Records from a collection
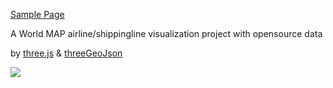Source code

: [Sample Page](https://oodavy41.github.io/geoNeon/)

A World MAP airline/shippingline visualization project
with opensource data

by [three.js](https://threejs.org/) & [threeGeoJson](http://jdomingu.github.io/ThreeGeoJSON/)

![](https://files.catbox.moe/9sf1j8.png)
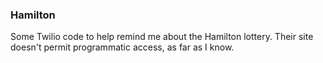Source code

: ### Hamilton

Some Twilio code to help remind me about the Hamilton lottery. Their site doesn't permit programmatic access, as far as I know.
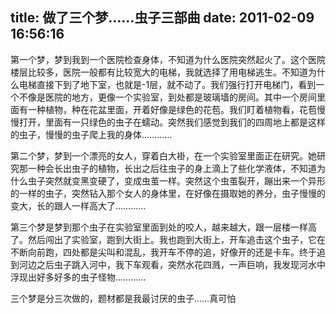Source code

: title: 做了三个梦……虫子三部曲
date: 2011-02-09 16:56:16
---

第一个梦，梦到我到一个医院检查身体，不知道为什么医院突然起火了。这个医院楼层比较多，医院一般都有比较宽大的电梯，我就选择了用电梯逃生。不知道为什么电梯直接下到了地下室，也就是-1层，就不动了。我们强行打开电梯门，看到一个不像是医院的地方，更像一个实验室，到处都是玻璃墙的房间。其中一个房间里面有一种植物，种在花盆里面，开着好像是绿色的花苞。我们盯着植物看，花苞慢慢打开，里面有一只绿色的虫子在蠕动。突然我们感觉到我们的四周地上都是这样的虫子，慢慢的虫子爬上我的身体…………

第二个梦，梦到一个漂亮的女人，穿着白大褂，在一个实验室里面正在研究。她研究那一种会长出虫子的植物，长出之后往虫子的身上滴上了些化学液体，不知道为什么虫子突然就变黑变硬了，变成虫茧一样。突然这个虫茧裂开，蹦出来一个异形的一样的虫子，突然钻入那个女人的身体里，在好像在摄取她的养分，虫子慢慢的变大，长的跟人一样高大了…………

第三个梦是梦到那个虫子在实验室里面到处的咬人，越来越大，跟一层楼一样高了。然后闯出了实验室，跑到大街上。我也跑到大街上，开车追击这个虫子，它在不断向前跑，四处都是尖叫和混乱，我开车不停的追，好像开的还是卡车。终于追到河边之后虫子跳入河中，我下车观看，突然水花四溅，一声巨响，我发现河水中浮现出好多好多的虫子怪物…………

三个梦是分三次做的，题材都是我最讨厌的虫子……真可怕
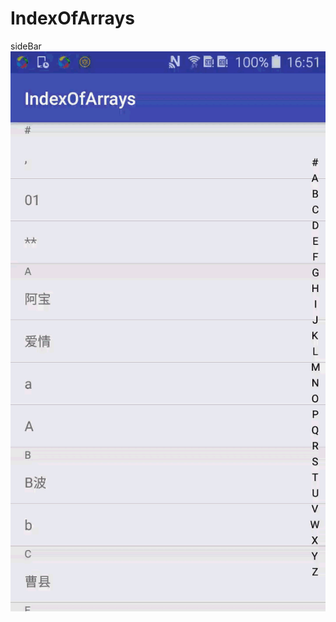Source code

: # IndexOfArrays
sideBar
![](https://github.com/Conways/IndexOfArrays/blob/52a2786350ef1a17e4ab79f59c3575c2357a5d06/indexarrays.gif)
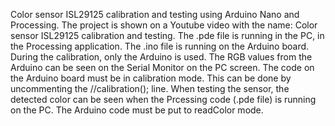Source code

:Color sensor ISL29125 calibration and testing using Arduino Nano and Processing. The project is shown on a Youtube video with the name: Color sensor ISL29125 calibration and testing.
The .pde file is running in the PC, in the Processing application. The .ino file is running on the Arduino board.
During the calibration, only the Arduino is used. The RGB values from the Arduino can be seen on the Serial Monitor on the PC screen. The code on the Arduino board must be in calibration mode. This can be done by uncommenting the //calibration();
line.
When testing the sensor, the detected color can be seen when the Prcessing code (.pde file) is running on the PC. The Arduino code must be put to readColor mode.
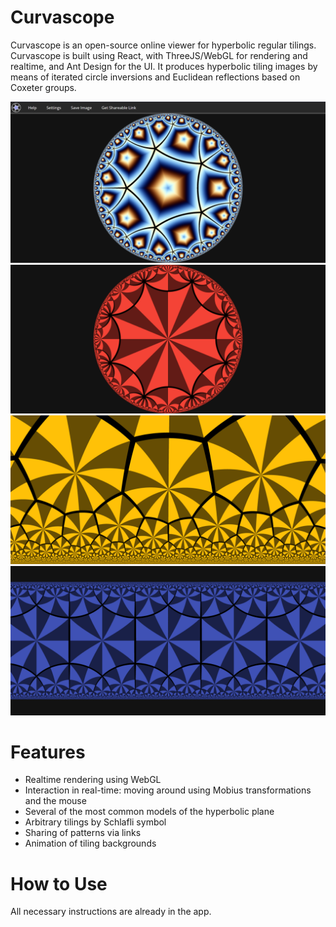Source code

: # Curvascope
Curvascope is an open-source online viewer for hyperbolic regular tilings.  Curvascope is built
using React, with ThreeJS/WebGL for rendering and realtime, and Ant Design for the UI. It produces
hyperbolic tiling images by means of iterated circle inversions and Euclidean reflections based on
Coxeter groups. 

![Program view](/sample_images/screenshot.png)
![A red {8, 8} hyperbolic tiling with fundamental triangles in the Poincare model](/sample_images/example1.png)
![A multicolored {6, 4} hyperbolic tiling in the half-plane model](/sample_images/example2.png)
![A blue {6, 4} hyperbolic tiling with fundamental triangles in the band model](/sample_images/example3.png)

# Features
- Realtime rendering using WebGL
- Interaction in real-time: moving around using Mobius transformations and the mouse
- Several of the most common models of the hyperbolic plane
- Arbitrary tilings by Schlafli symbol
- Sharing of patterns via links
- Animation of tiling backgrounds

# How to Use
All necessary instructions are already in the app.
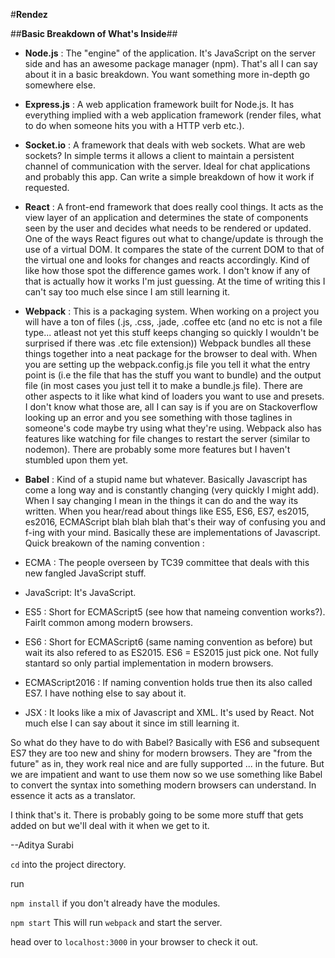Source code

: #**Rendez**

##**Basic Breakdown of What's Inside**##

- **Node.js** : The "engine" of the application. It's JavaScript on the server side and has an awesome package manager (npm). That's all I can say about it in a basic breakdown. You want something more in-depth go somewhere else.
- **Express.js** : A web application framework built for Node.js. It has everything implied with a web application framework (render files, what to do when someone hits you with a HTTP verb etc.).

-  **Socket.io** : A framework that deals with web sockets. What are web sockets? In simple terms it allows a client to maintain a persistent channel of communication with the server. Ideal for chat applications and probably this app. Can write a simple breakdown of how it work if requested.

-  **React** : A front-end framework that does really cool things. It acts as the view layer of an application and determines the state of components seen by the user and decides what needs to be rendered or updated. One of the ways React figures out what to change/update is through the use of a virtual DOM. It compares the state of the current DOM to that of the virtual one and looks for changes and reacts accordingly. Kind of like how those spot the difference games work. I don't know if any of that is actually how it works I'm just guessing. At the time of writing this I can't say too much else since I am still learning it.

-   **Webpack** : This is a packaging system. When working on a project you will have a ton of files (.js, .css, .jade, .coffee etc (and no etc is not a file type... atleast not yet this stuff keeps changing so quickly I wouldn't be surprised if there was .etc file extension)) Webpack bundles all these things together into a neat package for the browser to deal with. When you are setting up the webpack.config.js file you tell it what the entry point is (i.e the file that has the stuff you want to bundle) and the output file (in most cases you just tell it to make a bundle.js file). There are other aspects to it like what kind of loaders you want to use and presets. I don't know what those are, all I can say is if you are on Stackoverflow looking up an error and you see something with those taglines in someone's code maybe try using what they're using. Webpack also has features like watching for file changes to restart the server (similar to nodemon). There are probably some more features but I haven't stumbled upon them yet.
-   **Babel** : Kind of a stupid name but whatever. Basically Javascript has come a long way and is constantly changing (very quickly I might add). When I say changing I mean in the things it can do and the way its written. When you hear/read about things like ES5, ES6, ES7, es2015, es2016, ECMAScript blah blah blah that's their way of confusing you and f-ing with your mind. Basically these are implementations of Javascript. Quick breakown of the naming convention :

  - ECMA : The people overseen by TC39 committee that deals with this new fangled JavaScript stuff.
  - JavaScript: It's JavaScript.
  - ES5 : Short for ECMAScript5 (see how that nameing convention works?). Fairlt common among modern browsers.
  - ES6 : Short for ECMAScript6 (same naming convention as before) but wait its also refered to as ES2015. ES6 = ES2015 just pick one. Not fully stantard so only partial implementation in modern browsers.
  -  ECMAScript2016 : If naming convention holds true then its also called ES7. I have nothing else to say about it.
  -  JSX : It looks like a mix of Javascript and XML. It's used by React. Not much else I can say about it since im still learning it.

  So what do they have to do with Babel? Basically with ES6 and subsequent ES7 they are too new and shiny for modern browsers. They are "from the future" as in, they work real nice and are fully supported ... in the future. But we are impatient and want to use them now so we use something like Babel to convert the syntax into something modern browsers can understand. In essence it acts as a translator.

  I think that's it. There is probably going to be some more stuff that gets added on but we'll deal with it when we get to it.

  

  --Aditya Surabi




`cd` into the project directory.

run

`npm install` if you don't already have the modules.

`npm start` This will run `webpack` and start the server.



head over to `localhost:3000` in your browser to check it out.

How to complete this task → In the entries above, find each line that has the word "browsers". Copy it.

Task result →
  - ES5 : Short for ECMAScript5 (see how that nameing convention works?). Fairlt common among modern browsers.
  - ES6 : Short for ECMAScript6 (same naming convention as before) but wait its also refered to as ES2015. ES6 = ES2015 just pick one. Not fully stantard so only partial implementation in modern browsers.
  So what do they have to do with Babel? Basically with ES6 and subsequent ES7 they are too new and shiny for modern browsers. They are "from the future" as in, they work real nice and are fully supported ... in the future. But we are impatient and want to use them now so we use something like Babel to convert the syntax into something modern browsers can understand. In essence it acts as a translator.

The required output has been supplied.